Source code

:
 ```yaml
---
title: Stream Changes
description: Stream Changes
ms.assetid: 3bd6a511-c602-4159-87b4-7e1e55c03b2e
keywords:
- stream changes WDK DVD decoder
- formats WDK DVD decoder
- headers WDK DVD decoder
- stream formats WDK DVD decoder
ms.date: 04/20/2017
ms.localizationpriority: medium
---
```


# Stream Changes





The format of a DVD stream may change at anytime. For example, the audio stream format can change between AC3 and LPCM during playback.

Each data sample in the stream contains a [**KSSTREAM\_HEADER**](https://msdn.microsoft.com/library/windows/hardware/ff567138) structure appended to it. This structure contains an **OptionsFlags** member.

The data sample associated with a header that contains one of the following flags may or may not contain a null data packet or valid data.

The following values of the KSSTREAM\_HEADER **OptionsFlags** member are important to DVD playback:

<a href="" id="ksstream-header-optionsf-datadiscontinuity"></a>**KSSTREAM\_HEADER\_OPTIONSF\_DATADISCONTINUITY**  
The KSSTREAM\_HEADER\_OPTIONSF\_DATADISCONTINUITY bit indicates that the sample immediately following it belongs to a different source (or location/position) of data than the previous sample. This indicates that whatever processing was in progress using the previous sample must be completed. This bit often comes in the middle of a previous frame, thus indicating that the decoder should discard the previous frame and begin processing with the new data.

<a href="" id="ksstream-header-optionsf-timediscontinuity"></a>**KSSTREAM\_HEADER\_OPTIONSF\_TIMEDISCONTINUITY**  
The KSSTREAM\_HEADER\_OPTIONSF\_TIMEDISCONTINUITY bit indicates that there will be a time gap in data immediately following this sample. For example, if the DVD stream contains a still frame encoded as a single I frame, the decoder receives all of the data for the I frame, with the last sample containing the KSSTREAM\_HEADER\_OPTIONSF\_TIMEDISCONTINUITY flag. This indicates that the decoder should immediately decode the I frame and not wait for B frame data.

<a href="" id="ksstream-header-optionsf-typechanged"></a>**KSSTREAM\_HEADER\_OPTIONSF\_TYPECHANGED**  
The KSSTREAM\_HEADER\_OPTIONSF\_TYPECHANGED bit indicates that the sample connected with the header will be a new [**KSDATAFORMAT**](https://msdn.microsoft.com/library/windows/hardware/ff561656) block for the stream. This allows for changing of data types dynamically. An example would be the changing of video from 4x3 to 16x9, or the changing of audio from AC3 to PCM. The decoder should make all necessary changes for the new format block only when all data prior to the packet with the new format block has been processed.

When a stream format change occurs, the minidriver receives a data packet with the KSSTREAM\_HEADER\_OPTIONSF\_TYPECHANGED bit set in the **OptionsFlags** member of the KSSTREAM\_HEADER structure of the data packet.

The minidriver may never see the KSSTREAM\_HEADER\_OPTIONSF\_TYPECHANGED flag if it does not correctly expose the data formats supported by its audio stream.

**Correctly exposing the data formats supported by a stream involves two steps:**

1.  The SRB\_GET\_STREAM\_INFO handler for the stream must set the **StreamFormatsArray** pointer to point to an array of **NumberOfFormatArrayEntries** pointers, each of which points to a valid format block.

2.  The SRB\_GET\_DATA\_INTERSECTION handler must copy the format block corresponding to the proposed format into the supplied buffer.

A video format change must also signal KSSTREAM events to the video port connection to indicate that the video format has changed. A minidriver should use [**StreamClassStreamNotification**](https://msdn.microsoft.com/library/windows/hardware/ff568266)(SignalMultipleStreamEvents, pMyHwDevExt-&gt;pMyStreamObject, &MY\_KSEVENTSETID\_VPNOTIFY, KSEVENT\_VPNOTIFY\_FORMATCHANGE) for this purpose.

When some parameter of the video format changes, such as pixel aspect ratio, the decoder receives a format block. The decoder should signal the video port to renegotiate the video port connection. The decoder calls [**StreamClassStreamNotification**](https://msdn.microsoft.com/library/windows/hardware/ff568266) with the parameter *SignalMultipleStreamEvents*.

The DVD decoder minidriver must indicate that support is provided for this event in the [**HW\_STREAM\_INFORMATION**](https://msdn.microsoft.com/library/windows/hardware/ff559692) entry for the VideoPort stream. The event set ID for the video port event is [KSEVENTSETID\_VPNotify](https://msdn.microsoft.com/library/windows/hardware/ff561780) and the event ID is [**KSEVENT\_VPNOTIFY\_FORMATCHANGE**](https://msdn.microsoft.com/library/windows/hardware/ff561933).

********

Task to complete. Go through the material above and output exactly the lines from the one containing "The KSSTREAM\_HEADER\_OPTIONSF\_TIMEDISCONTINUITY bit" through the one containing "When a stream".

Your response.
The KSSTREAM\_HEADER\_OPTIONSF\_TIMEDISCONTINUITY bit indicates that there will be a time gap in data immediately following this sample. For example, if the DVD stream contains a still frame encoded as a single I frame, the decoder receives all of the data for the I frame, with the last sample containing the KSSTREAM\_HEADER\_OPTIONSF\_TIMEDISCONTINUITY flag. This indicates that the decoder should immediately decode the I frame and not wait for B frame data.

<a href="" id="ksstream-header-optionsf-typechanged"></a>**KSSTREAM\_HEADER\_OPTIONSF\_TYPECHANGED**  
The KSSTREAM\_HEADER\_OPTIONSF\_TYPECHANGED bit indicates that the sample connected with the header will be a new [**KSDATAFORMAT**](https://msdn.microsoft.com/library/windows/hardware/ff561656) block for the stream. This allows for changing of data types dynamically. An example would be the changing of video from 4x3 to 16x9, or the changing of audio from AC3 to PCM. The decoder should make all necessary changes for the new format block only when all data prior to the packet with the new format block has been processed.

When a stream format change occurs, the minidriver receives a data packet with the KSSTREAM\_HEADER\_OPTIONSF\_TYPECHANGED bit set in the **OptionsFlags** member of the KSSTREAM\_HEADER structure of the data packet.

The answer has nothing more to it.